The bands were backed up so far that even NCC-TV called a halt to their live broadcast just after 8:00pm, leaving out newcomer Tribe, who followed Brian McFarlane's pleasant but agonisingly commented The Washing.
Dimanche Gras
What happened to Big Sunday? Even when its producers got it horribly wrong, it's never been quite this dull. After rushing eight Kings and eight Queens onstage and off, the night settled into a referendum on the condition of the Black Man as 14 calypsonians, only eight of whom really needed to be there, went on and on about various forgettable woes. And where was the rest of Carnival? How can there be no room for the Soca Monarch and the Chutney Monarch in a show that accomodated a lame impersonation of J'Ouvert (with the real thing just hours away) and a Tobago Speech Band? There's room there for kaiso, kings and queens as well as a sampling of the variety that makes Carnival so great.
The RoadMarch
Once, in the distant past of Carnival, it must have seemed like a good idea to measure the popularity of songs at the judging points when bands passed them. Back then, bands would play a mix of songs on the road and weight their selections as the masqueraders crossed the stage with a tighter grouping of the most popular songs.
A big band crossing the stage would do so to three or four songs and in the days of the famous Kitch/Sparrow rivalry, you'd hear them both, the duel played out in the enthusiasm of the masqueraders on the stage.
Something's gone quite sour about this system over the last decade and the same funnelling for points and TV coverage that clogs bands at the Savannah has come to wield a powerful influence on the music that drives Carnival.
I certainly don't begrudge Shurwayne Winchester his powerful win, a remarkable victory that spoke well of his targeting of the modern Carnival Tuesday sensibility, the Midas touch of the jump up that is given to only a few at a time, and here I'm thinking of Tambu and SuperBlue at their most irresistible.

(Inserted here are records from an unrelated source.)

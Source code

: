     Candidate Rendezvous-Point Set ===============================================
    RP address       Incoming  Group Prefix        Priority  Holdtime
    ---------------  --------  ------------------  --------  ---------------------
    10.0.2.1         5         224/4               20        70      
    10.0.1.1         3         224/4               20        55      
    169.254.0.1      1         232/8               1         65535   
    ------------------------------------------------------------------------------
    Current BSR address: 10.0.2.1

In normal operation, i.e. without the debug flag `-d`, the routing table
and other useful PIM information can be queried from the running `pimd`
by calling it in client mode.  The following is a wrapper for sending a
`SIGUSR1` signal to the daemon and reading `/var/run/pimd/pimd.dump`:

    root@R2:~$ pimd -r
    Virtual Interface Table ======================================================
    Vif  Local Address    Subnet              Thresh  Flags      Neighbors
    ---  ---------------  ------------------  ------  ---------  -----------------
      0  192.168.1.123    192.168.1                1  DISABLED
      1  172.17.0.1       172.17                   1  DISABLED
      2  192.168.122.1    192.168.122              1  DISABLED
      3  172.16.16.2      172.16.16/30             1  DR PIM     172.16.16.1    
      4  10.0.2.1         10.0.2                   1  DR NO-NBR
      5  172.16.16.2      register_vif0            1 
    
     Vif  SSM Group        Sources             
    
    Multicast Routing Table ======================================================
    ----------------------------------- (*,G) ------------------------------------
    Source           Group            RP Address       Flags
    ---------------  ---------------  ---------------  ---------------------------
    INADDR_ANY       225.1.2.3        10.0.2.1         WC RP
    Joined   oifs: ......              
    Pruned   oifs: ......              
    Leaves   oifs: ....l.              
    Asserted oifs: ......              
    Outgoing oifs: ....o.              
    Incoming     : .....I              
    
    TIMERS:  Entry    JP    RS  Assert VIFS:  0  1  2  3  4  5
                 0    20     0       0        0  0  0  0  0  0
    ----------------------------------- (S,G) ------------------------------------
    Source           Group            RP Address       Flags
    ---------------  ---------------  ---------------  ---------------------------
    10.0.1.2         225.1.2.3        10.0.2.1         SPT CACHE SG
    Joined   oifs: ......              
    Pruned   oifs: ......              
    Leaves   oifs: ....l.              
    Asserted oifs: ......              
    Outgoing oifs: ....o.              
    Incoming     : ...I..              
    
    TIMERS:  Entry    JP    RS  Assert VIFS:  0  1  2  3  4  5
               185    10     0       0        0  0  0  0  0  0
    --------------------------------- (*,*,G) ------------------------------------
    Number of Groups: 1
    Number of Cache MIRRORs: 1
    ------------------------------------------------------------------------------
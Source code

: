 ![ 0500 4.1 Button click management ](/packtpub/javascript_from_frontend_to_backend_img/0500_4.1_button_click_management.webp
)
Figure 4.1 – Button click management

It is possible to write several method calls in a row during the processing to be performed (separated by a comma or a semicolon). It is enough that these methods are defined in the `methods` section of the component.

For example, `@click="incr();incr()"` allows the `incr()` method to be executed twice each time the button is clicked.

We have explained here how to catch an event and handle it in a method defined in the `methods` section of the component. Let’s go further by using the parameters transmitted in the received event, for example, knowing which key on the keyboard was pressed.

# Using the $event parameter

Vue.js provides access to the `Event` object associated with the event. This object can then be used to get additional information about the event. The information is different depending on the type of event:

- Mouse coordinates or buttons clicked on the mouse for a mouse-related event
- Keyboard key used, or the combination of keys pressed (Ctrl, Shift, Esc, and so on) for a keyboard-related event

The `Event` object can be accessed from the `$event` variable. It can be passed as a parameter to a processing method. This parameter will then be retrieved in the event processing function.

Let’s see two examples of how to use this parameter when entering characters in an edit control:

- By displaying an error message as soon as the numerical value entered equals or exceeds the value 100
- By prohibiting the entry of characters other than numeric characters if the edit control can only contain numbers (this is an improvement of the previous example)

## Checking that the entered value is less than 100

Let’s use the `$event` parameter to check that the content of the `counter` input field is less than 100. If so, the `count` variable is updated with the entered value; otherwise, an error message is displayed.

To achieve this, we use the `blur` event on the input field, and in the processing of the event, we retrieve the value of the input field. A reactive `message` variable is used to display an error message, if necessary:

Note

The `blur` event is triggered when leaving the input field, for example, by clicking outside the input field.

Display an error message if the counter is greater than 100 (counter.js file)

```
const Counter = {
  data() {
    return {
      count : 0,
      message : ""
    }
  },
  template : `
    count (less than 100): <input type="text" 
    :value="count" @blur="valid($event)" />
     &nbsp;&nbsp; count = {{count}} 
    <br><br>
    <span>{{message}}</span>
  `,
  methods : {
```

But on Carnival Tuesday, it seems that in the music, as with the mas, we are given more and more of less and less.
This venue based accounting of the music played on the road during Carnival can't really be as accurate as we pretend it is. I can't imagine bands parading up and down the streets to one song all day, though that's the impression you'd get from their performances at the Savannah.
TUCO might be in a position to offer composers a truer picture of the tastes of their public by teaming with COTT to track the play counts of the bigger bands during the masquerader's day and we might have a road march that saluted a winner that drove the crowds consistently wild as well as a listing of also-rans that didn't fall so absurdly far behind the front runner.
Big management is well aware that you get more of what you reward, but those payments are increasingly being extracted from the hide of Carnival's audiences, who are subjected to mind numbingly stupid choreography and the same damned song, over and over again.
A festival that prides itself on creativity should develop systems that account for and reward the kind of inspiration that drives our Carnival forward instead of encouraging cycles of repetition that grind the sweetness right out of the masquerade.